TASK MATERIAL:

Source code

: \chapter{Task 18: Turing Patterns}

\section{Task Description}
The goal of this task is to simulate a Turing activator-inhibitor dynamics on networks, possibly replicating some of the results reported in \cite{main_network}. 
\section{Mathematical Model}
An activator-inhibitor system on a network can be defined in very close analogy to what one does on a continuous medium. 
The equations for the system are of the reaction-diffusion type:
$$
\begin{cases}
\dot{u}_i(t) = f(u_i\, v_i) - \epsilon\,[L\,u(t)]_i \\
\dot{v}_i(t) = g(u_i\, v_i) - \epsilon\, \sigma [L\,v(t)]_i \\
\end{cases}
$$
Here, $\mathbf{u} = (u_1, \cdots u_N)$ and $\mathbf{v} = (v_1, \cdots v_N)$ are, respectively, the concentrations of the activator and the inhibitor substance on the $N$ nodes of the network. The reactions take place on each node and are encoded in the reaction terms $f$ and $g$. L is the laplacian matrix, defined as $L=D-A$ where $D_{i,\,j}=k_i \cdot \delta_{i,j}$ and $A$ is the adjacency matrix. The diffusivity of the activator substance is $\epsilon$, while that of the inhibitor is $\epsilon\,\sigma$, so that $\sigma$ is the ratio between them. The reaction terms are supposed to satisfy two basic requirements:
* * *
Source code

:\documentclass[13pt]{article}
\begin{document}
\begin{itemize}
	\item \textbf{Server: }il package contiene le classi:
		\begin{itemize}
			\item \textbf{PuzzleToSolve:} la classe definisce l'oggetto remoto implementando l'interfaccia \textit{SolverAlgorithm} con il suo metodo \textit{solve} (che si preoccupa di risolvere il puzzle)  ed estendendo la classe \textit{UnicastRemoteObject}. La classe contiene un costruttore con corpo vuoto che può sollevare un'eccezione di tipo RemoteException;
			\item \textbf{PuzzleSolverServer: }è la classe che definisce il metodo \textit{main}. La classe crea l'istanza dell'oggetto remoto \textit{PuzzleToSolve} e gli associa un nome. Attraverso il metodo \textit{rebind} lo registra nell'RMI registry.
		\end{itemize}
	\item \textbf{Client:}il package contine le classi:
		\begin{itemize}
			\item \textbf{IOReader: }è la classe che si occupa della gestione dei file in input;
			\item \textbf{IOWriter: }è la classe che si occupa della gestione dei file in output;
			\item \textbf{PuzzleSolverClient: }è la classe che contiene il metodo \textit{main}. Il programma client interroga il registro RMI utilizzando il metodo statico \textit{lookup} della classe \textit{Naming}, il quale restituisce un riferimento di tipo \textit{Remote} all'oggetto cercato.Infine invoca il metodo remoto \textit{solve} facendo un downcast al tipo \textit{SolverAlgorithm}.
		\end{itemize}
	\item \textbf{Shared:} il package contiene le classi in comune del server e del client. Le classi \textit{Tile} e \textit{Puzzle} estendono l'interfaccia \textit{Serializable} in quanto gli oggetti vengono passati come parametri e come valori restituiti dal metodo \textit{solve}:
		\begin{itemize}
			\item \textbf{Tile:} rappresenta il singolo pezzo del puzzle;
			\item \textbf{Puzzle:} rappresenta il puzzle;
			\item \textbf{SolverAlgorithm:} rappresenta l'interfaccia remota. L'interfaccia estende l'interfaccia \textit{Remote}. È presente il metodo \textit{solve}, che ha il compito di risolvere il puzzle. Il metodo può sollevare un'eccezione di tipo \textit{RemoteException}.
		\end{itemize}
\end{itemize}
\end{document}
--
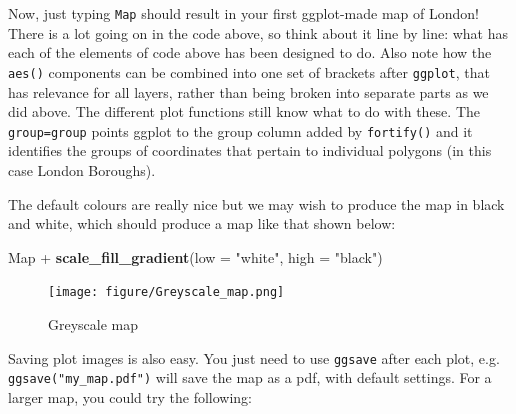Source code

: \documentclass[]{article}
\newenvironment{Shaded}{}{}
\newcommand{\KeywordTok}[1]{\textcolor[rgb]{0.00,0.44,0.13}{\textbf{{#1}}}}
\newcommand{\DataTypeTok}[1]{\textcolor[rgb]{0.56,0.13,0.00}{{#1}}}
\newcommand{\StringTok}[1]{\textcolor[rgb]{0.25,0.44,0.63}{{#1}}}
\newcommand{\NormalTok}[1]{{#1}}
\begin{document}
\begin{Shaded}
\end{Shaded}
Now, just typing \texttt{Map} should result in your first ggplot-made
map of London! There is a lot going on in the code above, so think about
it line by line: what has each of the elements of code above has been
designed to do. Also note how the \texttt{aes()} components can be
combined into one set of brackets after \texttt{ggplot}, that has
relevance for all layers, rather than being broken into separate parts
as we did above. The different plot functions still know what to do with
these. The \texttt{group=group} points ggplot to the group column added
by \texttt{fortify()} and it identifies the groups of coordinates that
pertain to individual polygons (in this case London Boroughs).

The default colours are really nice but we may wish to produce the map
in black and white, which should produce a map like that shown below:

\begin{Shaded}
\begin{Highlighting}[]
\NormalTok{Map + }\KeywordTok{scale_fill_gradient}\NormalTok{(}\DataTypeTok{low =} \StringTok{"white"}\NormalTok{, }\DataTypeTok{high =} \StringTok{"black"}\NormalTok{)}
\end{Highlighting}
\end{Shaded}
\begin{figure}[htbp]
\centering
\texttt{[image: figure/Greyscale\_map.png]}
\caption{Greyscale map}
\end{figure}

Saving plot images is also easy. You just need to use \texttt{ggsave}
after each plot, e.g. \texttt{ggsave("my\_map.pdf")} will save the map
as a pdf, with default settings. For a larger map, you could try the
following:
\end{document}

ABOUT THIS EXERCISE: Tally the lines of the material in which the word "should" appears. Output the count alone.

TASK RESULT: 2